生誕100年を迎えたピアソラ音楽世界を理解するために、是非聴きたい10枚

 今年はアストル・ピアソラの生誕100年。それをきっかけにピアソラが遺したバンドネオンを編成に入れた交響曲“シンフォニア・ブエノスアイレス”の日本初演や、テレビ、ラジオでの大々的なピアソラ特集など、彼の音楽の魅力や功績が紹介される機会が増えている。ところがピアソラといえば“リベルタンゴ”を筆頭としたほんの数曲が人気を獲得し、それに引きずられるように知られるようになったせいもあり、内容やクォリティーが怪しい編集版が乱発され、オリジナル・アルバムの入手が難しい状況が続いていた。それだけにきちんと監修されたアルバムの再発は、ピアソラをきちんと理解してもらうためにも大いに歓迎すべきことだが、先日のユニバーサル系に続き、今度はRCAビクター系に遺したアルバム10タイトルが再発されることとなった。
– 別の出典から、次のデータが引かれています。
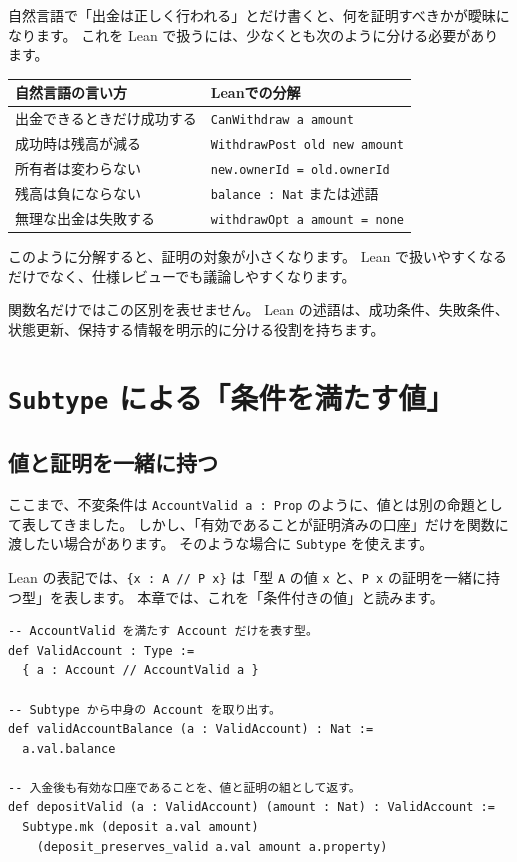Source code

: 自然言語で「出金は正しく行われる」とだけ書くと、何を証明すべきかが曖昧になります。
これを Lean で扱うには、少なくとも次のように分ける必要があります。

\begin{center}
\begin{tabular}{ll}
\toprule
自然言語の言い方 & Leanでの分解 \\
\midrule
出金できるときだけ成功する & \texttt{CanWithdraw a amount} \\
成功時は残高が減る & \texttt{WithdrawPost old new amount} \\
所有者は変わらない & \texttt{new.ownerId = old.ownerId} \\
残高は負にならない & \texttt{balance : Nat} または述語 \\
無理な出金は失敗する & \texttt{withdrawOpt a amount = none} \\
\bottomrule
\end{tabular}
\end{center}

このように分解すると、証明の対象が小さくなります。
Lean で扱いやすくなるだけでなく、仕様レビューでも議論しやすくなります。

関数名だけではこの区別を表せません。
Lean の述語は、成功条件、失敗条件、状態更新、保持する情報を明示的に分ける役割を持ちます。

\section{\texttt{Subtype} による「条件を満たす値」}

\subsection{値と証明を一緒に持つ}

ここまで、不変条件は \texttt{AccountValid a : Prop} のように、値とは別の命題として表してきました。
しかし、「有効であることが証明済みの口座」だけを関数に渡したい場合があります。
そのような場合に \texttt{Subtype} を使えます。

Lean の表記では、\texttt{\{x : A // P x\}} は「型 \texttt{A} の値 \texttt{x} と、\texttt{P x} の証明を一緒に持つ型」を表します。
本章では、これを「条件付きの値」と読みます。

\begin{listing}[htbp]
\begin{verbatim}
-- AccountValid を満たす Account だけを表す型。
def ValidAccount : Type :=
  { a : Account // AccountValid a }

-- Subtype から中身の Account を取り出す。
def validAccountBalance (a : ValidAccount) : Nat :=
  a.val.balance

-- 入金後も有効な口座であることを、値と証明の組として返す。
def depositValid (a : ValidAccount) (amount : Nat) : ValidAccount :=
  Subtype.mk (deposit a.val amount)
    (deposit_preserves_valid a.val amount a.property)
\end{verbatim}
\caption{\texttt{ValidAccount}}
\label{lst:ch10_subtype}
\end{listing}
 生涯にわたって様々な編成を試行錯誤してきたピアソラだが、代表格といえるのはキンテート(5重奏団)だろう。今回の再発ではそのキンテート初のアルバム『ピアソラ、ピアソラを弾く』から、年代毎のキンテートが聴けるアルバムが含まれているほか、ピアソラファンの間で話題を呼んだ弦楽オーケストラでのパリ録音『シンフォニア・デ・タンゴ』 。タンゴ歌手の大御所、ロベルト・ゴジェネチェとのライブ盤。そして最後の公式演奏の録音となったマノス・ハジキダス指揮のオーケストラとの『バンドネオン・シンフォニコ~アストル・ピアソラ・ラスト・コンサート』など、その時々に於けるピアソラの成果が含まれている。ピアソラの音楽世界を知るためには年代順に全部聴き込むべきだろうが、無理ならばどこから手をつけてもいいだろう。さらに全てのアルバムにピアソラの研究本「アストル・ピアソラ 闘うタンゴ」の著者、斉藤充正氏とタンゴ研究家として活躍されている西村秀人氏による詳細なライナーノーツと曲目解説が収録されているので、資料としての価値も高い。ピアソラの音楽をきちんと知ろうとするならば、入手して聴き込むべき10枚だ。